## EXERCISE INSTRUCTIONS
Use the entries below and reproduce exactly the lines from the one containing "block; margin: auto;" down to the one containing "1. **API Development**: We", both of them included.

*** Opening THE INPUT ***

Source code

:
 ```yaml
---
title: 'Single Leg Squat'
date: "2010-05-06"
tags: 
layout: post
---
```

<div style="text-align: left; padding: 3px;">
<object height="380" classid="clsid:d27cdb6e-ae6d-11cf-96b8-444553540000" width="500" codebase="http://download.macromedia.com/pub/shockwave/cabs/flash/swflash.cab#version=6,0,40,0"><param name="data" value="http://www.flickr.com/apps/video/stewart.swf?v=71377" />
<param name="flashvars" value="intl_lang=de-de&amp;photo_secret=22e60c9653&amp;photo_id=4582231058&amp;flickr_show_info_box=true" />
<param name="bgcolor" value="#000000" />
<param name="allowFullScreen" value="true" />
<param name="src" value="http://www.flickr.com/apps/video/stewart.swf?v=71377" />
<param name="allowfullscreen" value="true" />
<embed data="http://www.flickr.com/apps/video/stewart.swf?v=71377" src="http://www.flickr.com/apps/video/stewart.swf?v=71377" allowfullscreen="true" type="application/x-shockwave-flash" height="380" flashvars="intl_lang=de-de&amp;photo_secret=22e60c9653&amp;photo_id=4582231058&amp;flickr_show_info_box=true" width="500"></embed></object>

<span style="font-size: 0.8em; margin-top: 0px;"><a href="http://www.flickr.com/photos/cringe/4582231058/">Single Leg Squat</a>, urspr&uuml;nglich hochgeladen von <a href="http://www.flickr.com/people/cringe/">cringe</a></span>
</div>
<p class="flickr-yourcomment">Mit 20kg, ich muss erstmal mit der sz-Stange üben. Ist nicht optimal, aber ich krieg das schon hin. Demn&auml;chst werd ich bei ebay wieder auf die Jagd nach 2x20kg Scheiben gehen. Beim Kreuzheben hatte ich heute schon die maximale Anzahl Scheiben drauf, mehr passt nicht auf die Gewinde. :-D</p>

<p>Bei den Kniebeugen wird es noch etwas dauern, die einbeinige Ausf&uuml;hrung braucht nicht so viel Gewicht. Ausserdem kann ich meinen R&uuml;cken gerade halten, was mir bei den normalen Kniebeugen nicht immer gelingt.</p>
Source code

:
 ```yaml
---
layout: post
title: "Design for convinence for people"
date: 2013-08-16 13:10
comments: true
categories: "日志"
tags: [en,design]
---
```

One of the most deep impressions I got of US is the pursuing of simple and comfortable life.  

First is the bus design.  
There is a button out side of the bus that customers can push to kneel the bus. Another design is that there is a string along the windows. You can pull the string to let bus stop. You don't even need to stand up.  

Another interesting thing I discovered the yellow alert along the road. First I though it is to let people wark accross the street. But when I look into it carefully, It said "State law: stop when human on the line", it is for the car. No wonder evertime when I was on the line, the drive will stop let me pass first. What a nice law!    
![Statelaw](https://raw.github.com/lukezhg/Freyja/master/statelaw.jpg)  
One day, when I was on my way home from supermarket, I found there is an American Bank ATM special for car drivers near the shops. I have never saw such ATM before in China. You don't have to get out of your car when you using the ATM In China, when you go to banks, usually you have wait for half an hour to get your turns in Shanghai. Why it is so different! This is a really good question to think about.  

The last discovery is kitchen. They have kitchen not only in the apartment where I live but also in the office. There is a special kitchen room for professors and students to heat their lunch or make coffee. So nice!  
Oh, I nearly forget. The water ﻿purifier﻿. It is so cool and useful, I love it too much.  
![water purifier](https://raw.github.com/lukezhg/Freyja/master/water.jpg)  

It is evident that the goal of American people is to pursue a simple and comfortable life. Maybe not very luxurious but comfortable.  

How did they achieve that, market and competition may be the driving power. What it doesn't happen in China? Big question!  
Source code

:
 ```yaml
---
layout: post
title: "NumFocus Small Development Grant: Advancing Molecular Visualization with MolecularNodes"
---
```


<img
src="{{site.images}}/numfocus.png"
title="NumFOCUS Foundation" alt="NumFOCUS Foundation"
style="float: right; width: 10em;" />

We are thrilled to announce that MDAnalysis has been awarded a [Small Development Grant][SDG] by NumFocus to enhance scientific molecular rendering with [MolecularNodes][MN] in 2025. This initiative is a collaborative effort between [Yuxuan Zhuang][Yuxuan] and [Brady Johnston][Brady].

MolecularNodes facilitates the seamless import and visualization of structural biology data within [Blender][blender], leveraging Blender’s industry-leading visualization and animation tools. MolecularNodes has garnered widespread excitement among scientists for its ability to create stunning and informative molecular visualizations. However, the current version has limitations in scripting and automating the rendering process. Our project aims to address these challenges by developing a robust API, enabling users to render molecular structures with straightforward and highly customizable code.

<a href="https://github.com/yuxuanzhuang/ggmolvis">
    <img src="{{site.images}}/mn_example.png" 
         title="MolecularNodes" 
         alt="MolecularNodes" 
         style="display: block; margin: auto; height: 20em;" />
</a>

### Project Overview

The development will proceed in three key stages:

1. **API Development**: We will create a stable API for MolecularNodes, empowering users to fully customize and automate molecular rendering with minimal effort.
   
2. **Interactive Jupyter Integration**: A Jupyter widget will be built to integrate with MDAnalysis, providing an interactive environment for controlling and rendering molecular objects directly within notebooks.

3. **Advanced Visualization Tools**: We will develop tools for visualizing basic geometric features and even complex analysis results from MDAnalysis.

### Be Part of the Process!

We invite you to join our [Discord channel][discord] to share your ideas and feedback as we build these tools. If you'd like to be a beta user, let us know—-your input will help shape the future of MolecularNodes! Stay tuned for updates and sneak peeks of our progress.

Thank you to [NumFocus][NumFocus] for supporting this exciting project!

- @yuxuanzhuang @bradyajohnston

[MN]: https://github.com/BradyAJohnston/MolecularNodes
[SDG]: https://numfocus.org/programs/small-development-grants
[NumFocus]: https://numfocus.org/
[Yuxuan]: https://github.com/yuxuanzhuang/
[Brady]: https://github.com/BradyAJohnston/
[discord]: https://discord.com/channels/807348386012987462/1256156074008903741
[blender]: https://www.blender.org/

*** Closing THE INPUT ***

## OUTPUT
         style="display: block; margin: auto; height: 20em;" />
</a>

### Project Overview

The development will proceed in three key stages:

1. **API Development**: We will create a stable API for MolecularNodes, empowering users to fully customize and automate molecular rendering with minimal effort.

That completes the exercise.